Thoughts on Ghostwriter, Drake, AI… and why the music industry shouldn’t panic

Credit: Republic Records/Press

MBW Views is a series of exclusive op/eds from eminent music industry people… with something to say. The following comes from Andy Chatterley (pictured inset), the founder and CEO of MUSO, a London-headquartered technology firm providing anti-piracy services and market analytics for music and entertainment companies.


It’s interesting how much heat the Ghostwriter track is generating this week.

This Lady Gaga / Lana Del Rey AI mashup has been online for a while, with the blessing of the artists.

So a couple of questions:

  • How can we be certain the ‘fake Drake’ track is AI and not a canny marketing tool? We only have ‘Ghostwriter’s’ word for it and no evidence of what program was used. The source data is self-evident – but that’s all we know.
  • If this is indeed AI, then it leads to some really interesting philosophical and, inevitably, legal debate. Ultimately, if musicians and/or content creators are being used as source data for an AI model, should they be compensated?

The problem of course is that MILLIONS of individual splices of music are already being used to hone AI music modelling.

Unless it’s blindingly obvious or self-disclosed for marketing purposes – as in the case of the Ghostwriter track – how do you prove, as a creator, that your work has been used as source material for AI?

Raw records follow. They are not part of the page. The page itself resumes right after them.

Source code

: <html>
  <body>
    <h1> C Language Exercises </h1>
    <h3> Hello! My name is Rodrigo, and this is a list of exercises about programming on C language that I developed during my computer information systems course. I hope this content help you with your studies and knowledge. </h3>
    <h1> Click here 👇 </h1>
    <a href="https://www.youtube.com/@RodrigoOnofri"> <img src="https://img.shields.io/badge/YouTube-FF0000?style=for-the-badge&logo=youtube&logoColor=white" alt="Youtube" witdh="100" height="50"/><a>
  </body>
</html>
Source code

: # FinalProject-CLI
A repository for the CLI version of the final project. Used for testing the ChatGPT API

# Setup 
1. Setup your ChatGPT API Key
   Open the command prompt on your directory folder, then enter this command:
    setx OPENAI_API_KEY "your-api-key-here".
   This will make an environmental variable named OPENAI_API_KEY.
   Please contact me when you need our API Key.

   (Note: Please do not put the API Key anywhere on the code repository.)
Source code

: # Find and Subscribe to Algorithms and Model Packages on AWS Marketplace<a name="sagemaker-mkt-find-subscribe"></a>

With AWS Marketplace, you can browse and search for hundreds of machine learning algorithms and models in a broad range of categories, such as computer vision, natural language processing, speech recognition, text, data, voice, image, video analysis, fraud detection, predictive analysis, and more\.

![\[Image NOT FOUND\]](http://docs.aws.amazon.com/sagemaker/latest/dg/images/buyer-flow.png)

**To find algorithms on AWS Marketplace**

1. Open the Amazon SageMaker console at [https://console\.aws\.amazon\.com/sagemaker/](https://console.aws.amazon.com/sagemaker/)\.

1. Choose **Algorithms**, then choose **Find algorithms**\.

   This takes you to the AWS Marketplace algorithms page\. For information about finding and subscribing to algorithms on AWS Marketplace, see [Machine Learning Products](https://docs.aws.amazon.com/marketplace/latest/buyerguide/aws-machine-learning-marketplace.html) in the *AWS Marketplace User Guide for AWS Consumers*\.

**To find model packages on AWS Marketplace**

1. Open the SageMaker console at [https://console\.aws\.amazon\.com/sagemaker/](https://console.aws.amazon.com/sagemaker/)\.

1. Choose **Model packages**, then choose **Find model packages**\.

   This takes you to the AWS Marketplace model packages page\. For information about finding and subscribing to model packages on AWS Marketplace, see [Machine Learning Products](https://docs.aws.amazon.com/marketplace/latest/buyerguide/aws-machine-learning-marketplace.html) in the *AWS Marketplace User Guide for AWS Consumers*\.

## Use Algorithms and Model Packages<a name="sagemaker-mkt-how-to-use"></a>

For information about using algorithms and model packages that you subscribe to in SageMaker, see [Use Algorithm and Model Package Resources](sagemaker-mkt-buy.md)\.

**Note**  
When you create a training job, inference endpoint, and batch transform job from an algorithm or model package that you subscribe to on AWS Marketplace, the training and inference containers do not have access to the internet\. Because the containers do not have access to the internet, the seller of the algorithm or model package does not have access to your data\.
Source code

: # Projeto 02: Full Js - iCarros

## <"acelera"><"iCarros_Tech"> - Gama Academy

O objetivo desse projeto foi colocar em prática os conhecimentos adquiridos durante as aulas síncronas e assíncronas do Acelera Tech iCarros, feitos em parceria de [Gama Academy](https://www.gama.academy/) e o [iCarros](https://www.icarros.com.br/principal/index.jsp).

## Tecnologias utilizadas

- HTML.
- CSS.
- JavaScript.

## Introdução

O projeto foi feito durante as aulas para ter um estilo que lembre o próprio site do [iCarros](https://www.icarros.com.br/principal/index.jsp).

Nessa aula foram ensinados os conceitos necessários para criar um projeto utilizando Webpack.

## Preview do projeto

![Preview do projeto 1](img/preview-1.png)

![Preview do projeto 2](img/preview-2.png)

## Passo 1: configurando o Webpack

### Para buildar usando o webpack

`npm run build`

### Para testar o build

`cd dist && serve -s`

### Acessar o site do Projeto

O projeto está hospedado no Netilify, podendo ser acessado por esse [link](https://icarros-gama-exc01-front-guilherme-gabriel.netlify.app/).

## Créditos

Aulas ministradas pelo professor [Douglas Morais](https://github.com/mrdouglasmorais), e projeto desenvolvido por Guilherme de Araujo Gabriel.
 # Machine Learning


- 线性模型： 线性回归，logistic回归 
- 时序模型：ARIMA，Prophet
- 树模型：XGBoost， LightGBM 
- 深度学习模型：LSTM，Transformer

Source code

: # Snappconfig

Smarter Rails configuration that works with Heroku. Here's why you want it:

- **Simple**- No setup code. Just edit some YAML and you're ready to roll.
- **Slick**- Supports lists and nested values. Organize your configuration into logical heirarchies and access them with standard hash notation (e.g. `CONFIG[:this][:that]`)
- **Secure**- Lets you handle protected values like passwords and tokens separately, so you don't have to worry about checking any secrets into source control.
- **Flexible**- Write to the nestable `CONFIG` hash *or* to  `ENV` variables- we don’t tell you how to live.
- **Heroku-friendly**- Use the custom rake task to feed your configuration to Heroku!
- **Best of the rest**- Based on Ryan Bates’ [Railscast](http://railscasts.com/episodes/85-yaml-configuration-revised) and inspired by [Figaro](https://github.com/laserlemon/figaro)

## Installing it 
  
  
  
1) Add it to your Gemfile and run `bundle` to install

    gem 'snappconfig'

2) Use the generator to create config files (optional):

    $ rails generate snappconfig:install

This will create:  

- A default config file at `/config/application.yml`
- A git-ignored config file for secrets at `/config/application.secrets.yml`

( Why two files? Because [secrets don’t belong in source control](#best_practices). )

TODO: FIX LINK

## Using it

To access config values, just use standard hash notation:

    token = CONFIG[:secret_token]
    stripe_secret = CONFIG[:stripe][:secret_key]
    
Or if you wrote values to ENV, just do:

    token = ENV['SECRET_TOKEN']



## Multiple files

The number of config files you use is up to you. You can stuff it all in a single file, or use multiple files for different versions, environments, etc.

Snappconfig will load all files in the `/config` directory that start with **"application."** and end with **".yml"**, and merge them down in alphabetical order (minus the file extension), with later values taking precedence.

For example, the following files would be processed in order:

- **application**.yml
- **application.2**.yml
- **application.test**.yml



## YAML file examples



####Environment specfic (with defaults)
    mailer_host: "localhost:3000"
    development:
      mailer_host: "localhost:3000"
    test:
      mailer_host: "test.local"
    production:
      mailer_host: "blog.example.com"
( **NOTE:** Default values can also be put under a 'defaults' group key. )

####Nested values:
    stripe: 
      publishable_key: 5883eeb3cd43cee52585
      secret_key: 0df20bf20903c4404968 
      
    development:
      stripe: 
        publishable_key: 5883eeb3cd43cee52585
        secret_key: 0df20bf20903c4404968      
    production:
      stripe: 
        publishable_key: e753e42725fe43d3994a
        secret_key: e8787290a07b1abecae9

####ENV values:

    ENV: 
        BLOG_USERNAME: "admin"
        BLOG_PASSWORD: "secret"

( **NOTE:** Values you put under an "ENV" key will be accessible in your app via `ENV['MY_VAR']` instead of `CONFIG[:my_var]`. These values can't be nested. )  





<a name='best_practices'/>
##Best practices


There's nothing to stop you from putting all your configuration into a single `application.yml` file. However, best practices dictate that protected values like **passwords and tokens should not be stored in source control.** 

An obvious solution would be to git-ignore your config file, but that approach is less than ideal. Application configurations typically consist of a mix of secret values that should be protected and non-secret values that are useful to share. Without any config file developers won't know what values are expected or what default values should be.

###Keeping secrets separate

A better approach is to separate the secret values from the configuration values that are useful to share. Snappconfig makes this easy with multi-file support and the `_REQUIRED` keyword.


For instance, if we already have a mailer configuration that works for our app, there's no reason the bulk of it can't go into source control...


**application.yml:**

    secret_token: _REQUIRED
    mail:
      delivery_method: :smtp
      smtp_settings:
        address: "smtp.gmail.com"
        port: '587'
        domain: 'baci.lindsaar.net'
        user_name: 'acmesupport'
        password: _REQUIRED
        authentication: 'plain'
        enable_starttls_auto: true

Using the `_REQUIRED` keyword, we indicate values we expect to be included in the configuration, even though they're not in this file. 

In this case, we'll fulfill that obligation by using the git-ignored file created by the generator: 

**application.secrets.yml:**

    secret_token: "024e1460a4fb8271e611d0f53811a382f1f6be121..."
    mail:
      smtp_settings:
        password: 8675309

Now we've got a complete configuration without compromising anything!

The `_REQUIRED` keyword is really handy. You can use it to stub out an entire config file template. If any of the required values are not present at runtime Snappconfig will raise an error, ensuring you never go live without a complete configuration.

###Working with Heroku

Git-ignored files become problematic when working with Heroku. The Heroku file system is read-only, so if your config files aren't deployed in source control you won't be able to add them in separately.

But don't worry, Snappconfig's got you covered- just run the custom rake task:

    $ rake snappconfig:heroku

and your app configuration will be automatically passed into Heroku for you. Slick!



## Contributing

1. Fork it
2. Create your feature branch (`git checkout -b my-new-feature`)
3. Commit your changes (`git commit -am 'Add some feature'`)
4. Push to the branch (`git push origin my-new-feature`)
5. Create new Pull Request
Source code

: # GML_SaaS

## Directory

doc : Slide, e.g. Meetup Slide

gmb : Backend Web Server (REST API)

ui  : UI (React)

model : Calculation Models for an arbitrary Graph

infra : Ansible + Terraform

On the possibility of AI-made music legally infringing human copyright: as far as I am aware there is currently no law to stop an actual human who is a soundalike making a completely new track that has production in the style of another artist.

Indeed, there was a booming industry for a while of near-identical covers of current hits – but with cheaper licensing costs – being used in shops, restaurants etc.

The music industry is basically a business built on influences.

A modern example: Celeste sounds uncannily (and wonderfully) like a cross between Billie Holiday and Nina Simone, even going so far as to sample Simone in her hit Stop This Flame. What’s the difference between Celeste’s work wearing its influence on its sleeve and an AI literally doing the same?

Further, who owns the AI in any given case? And how do you sue something that has no name, no social security number and no company number?

Do you sue the prompt engineer who inputs the command to make the track? Will every human now need to assume some kind of guarantor guardianship for every computer they own?

Something is either artificial or it’s not.

There may be a grey area here that talented legal minds could tackle, and that’s the question of intent: could it be argued that something was made via AI with the express intent of depriving a ‘source’ artist of their rightful income?

At MUSO we frequently deal with ‘artist hijacking’ situations in today’s music business, where it’s abundantly clear that bad actors are attempting to divert streams/revenue on digital services by pretending to be the official artists.

Whether it’s by AI or by a human, fake advertising of artists’ names on DSP accounts (‘hijacking’) constitutes an infringement and/or trademark issue.

Then there is the current trend (especially on TikTok) for remixers speeding up or slowing down well-known tracks and uploading them as new copyrights online.

Again, these are straightforward breaches of copyright and we have ways to remedy them quickly.

The problem with AI, as I see it right now, is the familiar story of the music industry. We are bolting the stable door when the horse is already long gone.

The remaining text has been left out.